Tuesday, November 28, 2006

R.V. People

We went south for Thanksgiving, as in ten-minutes-from-the-border south, to camp on the beach, surf, and fry a turkey-- three things which, in the wrong combination and with too much alcohol involved, could have resulted in sand fleas, cracked ribs, and full-body third-degree burns. Thankfully, nothing of the sort happened and I was physically comfortable the whole time.

To understand how remarkable this is, we need to step back, briefly, to one of my first outings with my husband (then boyfriend) three years ago. We were going to go camping in Oklahoma in late November. (I'd never been camping because technically, spending the night in your car sleeping off 6 Cuba Libres does not count.)

We left Austin at around 4:00 in the afternoon and pulled into our campsite in the Ouachita National Forest at 11:30. It was achingly cold, sleeting, and way too Blair Witch out there for me, so I figured I'd wait out the ensuing reality check in the car with the heater running.
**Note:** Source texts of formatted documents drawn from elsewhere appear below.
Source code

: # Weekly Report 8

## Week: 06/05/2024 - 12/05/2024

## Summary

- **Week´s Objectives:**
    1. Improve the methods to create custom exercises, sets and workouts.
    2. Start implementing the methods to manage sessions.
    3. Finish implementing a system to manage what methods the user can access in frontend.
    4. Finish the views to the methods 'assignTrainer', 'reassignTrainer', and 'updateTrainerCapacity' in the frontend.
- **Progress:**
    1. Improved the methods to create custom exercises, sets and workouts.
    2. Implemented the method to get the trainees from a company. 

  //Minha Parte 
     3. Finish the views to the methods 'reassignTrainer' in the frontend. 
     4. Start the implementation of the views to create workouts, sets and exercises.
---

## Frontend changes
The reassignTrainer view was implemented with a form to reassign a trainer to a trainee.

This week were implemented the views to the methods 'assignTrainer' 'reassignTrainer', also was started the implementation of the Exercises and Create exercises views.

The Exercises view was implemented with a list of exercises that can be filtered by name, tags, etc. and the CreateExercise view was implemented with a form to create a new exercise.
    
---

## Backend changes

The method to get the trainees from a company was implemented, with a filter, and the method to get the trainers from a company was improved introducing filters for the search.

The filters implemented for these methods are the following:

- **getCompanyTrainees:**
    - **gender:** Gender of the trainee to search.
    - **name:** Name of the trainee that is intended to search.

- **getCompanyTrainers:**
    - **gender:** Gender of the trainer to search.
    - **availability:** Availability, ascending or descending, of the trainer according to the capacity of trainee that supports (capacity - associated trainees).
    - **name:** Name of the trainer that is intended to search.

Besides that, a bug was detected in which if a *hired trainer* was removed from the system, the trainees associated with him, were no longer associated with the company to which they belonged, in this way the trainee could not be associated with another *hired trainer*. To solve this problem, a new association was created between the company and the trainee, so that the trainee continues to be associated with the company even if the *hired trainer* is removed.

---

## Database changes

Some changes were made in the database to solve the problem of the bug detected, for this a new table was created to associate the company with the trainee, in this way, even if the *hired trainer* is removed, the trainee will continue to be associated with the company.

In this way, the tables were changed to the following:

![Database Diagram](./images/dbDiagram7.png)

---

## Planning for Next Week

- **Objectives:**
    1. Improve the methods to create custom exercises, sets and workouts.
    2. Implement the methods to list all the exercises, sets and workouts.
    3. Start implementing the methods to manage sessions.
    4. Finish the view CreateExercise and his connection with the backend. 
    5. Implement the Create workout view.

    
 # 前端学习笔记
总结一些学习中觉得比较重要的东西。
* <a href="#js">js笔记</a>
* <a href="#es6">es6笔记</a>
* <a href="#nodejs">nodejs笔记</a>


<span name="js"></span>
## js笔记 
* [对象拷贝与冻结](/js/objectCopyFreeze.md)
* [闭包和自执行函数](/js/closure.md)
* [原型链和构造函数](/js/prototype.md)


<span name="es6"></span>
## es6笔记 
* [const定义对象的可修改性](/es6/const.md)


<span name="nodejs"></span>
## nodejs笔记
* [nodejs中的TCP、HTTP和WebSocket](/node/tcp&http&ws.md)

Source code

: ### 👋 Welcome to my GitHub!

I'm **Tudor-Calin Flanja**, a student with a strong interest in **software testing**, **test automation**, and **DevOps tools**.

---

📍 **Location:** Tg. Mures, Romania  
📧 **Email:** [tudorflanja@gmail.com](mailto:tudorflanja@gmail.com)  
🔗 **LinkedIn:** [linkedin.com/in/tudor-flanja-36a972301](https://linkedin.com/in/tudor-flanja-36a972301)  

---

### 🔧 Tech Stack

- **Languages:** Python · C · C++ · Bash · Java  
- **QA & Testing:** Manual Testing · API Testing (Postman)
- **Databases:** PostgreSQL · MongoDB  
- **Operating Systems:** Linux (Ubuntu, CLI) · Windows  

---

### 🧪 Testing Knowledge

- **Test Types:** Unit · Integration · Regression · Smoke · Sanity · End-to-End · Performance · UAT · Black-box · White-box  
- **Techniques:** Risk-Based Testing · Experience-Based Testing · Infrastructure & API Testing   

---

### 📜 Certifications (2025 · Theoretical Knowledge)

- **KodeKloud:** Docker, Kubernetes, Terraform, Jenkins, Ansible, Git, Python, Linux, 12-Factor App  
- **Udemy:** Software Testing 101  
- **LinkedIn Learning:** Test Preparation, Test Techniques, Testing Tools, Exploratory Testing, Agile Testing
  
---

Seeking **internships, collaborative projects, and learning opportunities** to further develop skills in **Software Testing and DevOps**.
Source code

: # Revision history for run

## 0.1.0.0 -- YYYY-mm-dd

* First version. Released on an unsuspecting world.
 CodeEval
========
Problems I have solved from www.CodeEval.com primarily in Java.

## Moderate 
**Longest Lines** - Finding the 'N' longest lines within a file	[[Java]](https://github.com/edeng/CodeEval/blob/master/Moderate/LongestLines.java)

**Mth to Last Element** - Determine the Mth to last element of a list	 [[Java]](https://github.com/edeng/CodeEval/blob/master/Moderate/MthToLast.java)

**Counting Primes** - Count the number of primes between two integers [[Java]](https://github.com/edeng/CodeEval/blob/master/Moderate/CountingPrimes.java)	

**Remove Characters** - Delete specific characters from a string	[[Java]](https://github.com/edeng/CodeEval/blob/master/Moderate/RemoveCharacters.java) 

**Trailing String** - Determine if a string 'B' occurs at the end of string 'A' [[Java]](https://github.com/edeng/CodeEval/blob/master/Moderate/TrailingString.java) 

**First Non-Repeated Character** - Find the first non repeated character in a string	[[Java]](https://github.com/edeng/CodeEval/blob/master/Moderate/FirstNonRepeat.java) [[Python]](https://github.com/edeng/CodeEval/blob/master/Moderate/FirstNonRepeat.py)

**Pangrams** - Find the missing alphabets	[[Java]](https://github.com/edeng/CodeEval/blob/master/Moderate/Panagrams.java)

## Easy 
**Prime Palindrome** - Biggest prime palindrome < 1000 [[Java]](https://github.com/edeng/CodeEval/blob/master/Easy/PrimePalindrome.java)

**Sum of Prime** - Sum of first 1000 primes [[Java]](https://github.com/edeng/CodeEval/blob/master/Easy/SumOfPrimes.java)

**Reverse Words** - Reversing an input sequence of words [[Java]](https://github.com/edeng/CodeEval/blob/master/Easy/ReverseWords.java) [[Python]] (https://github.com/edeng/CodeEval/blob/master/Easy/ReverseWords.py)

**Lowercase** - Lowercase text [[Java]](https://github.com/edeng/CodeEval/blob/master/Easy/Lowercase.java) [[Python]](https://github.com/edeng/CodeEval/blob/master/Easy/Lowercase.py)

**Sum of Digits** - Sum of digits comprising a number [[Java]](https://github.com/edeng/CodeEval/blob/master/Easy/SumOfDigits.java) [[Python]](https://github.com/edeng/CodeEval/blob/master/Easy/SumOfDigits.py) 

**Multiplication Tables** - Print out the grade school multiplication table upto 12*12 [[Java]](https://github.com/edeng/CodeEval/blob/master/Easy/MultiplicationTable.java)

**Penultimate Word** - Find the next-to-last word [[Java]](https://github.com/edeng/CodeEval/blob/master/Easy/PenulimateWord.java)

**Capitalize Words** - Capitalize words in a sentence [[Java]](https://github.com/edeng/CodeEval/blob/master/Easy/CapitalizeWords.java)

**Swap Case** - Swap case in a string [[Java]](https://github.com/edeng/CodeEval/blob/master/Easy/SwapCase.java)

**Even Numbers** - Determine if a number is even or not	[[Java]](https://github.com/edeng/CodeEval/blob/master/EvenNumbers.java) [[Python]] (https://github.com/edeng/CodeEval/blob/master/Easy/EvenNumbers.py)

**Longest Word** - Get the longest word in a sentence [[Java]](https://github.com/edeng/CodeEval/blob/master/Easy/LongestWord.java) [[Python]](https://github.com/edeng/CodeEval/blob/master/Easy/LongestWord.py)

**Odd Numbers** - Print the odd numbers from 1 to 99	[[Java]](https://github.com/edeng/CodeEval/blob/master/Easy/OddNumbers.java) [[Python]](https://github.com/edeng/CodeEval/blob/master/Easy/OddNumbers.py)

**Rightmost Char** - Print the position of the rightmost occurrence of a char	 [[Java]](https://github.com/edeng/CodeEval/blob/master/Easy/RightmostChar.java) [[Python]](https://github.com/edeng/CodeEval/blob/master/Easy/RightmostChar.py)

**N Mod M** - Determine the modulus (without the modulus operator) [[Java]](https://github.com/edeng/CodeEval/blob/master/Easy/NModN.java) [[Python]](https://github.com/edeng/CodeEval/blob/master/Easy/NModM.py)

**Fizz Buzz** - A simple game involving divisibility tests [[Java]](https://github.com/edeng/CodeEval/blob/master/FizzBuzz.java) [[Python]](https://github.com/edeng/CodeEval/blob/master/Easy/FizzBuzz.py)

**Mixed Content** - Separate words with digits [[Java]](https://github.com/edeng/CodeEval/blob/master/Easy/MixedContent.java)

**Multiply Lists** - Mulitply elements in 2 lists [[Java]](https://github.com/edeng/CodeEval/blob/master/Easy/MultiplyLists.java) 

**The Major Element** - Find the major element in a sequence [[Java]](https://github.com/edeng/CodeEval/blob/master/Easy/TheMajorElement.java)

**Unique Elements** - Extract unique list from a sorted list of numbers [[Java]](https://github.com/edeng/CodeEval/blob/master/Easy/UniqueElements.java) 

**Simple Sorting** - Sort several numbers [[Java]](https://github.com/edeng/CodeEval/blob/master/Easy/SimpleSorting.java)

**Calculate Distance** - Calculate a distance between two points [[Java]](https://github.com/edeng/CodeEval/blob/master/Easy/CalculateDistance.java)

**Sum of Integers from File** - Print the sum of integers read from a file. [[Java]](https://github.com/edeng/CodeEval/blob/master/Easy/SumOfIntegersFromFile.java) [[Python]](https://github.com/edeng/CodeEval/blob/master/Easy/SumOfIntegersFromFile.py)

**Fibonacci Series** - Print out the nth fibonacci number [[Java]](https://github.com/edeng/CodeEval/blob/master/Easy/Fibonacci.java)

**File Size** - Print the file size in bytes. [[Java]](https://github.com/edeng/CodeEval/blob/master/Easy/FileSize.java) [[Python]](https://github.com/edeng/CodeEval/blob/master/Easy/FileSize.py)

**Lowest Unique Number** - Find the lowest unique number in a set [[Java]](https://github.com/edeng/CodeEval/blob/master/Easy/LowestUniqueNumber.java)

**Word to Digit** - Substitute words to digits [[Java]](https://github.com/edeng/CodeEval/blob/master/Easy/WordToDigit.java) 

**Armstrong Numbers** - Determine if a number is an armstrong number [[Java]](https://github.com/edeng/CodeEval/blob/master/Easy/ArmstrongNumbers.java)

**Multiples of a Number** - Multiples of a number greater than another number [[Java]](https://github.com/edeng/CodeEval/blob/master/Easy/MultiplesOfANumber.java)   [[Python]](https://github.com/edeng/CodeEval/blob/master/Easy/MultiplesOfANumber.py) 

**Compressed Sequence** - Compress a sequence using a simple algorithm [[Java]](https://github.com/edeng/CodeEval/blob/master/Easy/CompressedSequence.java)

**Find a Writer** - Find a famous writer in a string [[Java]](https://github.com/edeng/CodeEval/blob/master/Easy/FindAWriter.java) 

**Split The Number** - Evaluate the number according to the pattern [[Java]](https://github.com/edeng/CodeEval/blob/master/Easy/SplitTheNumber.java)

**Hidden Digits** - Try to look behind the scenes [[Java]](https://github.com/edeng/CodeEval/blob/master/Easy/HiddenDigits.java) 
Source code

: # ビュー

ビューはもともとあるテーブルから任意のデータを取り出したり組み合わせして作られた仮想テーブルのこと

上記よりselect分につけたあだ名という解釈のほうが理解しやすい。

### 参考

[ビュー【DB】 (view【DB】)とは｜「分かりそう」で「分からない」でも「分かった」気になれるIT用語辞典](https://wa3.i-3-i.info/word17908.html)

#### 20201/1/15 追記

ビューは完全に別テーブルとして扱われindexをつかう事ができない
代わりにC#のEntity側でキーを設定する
In less than fifteen minutes though, my husband managed to conjure fire from freezing, soaked earth, and without the aid of my old standby, half a gallon of gasoline splashed near a lit match. This was an actual campfire, and its golden light enticed me out of the car and into a tent where I shivered vigorously in the fetal position until morning. Once a cold like that gets into your bones, it quickly finds its way into your soul and carves a big frowny face there. I was so actively miserable for the next three days that my bowels shut down in protest.

So this is what I pictured when I heard "camping on the beach this Thanksgiving": bitter cold, slate grey sky, the jock-strap stink of most of the Texas coast, and sand in my molars and underwear for five days as I huddle in the tent with Power Bars and a bottle of whiskey. The group of people we were going with, however, balanced out the horror of this scenario and I packed willingly and even cheerfully, looking forward to some sorely needed non-military-wife female bonding and all around interesting conversation.

I got that, but in addition, I also got this: glass-clear water dotted with schools of tiny silver fish, warm breezes and slow tangerine-tinted sunsets, a bungalow with a hot shower (praise God) and a mini fridge, and glorious, edible food. I even surfed a little, if getting up on my knees on the board and giggling a lot, then paddling back to repeat, count as surfing. It was beautiful. So beautiful, in fact, that people from the northern states and Canada are evidently willing to live half the year in gas-guzzling port-a-johns with little patches of astro-turf laid out as lawns just to be near it. That's right: we were nestled right in front of a small community of R.V. people.

I have nothing against R.V. people. In fact, if I lived in a place where being "snowed in" were even a remote possibility, or where I had to chip away the block of ice covering my windshield every morning before driving to work, I'd probably consider dropping about a year's salary on a tinier, crappier version of my own house and following the nearest highway south until I hit gulf.

But the lifestyle still puzzles me. Privacy, for instance. R.V. people must hear everything through those aluminum walls-- fights, copulation, oboe practice-- and I would imagine that rumors and gossip must spread like grass fires. Violations of personal space must be big too, not only with the person or people who share an R.V. but also with their neighbors. One man's Tejano music is another's rage-inducing audio-assault, and perhaps not everyone is comfortable seeing Mr. So-and-so's holey underwear hung to dry only inches from their breakfast room window. I know from experience that there's a certain square footage needed in a living space, particularly a kitchen, to keep me from repeatedly elbowing, tripping over, and running smack into my husband, and I'm pretty sure they don't make R.V.s that big.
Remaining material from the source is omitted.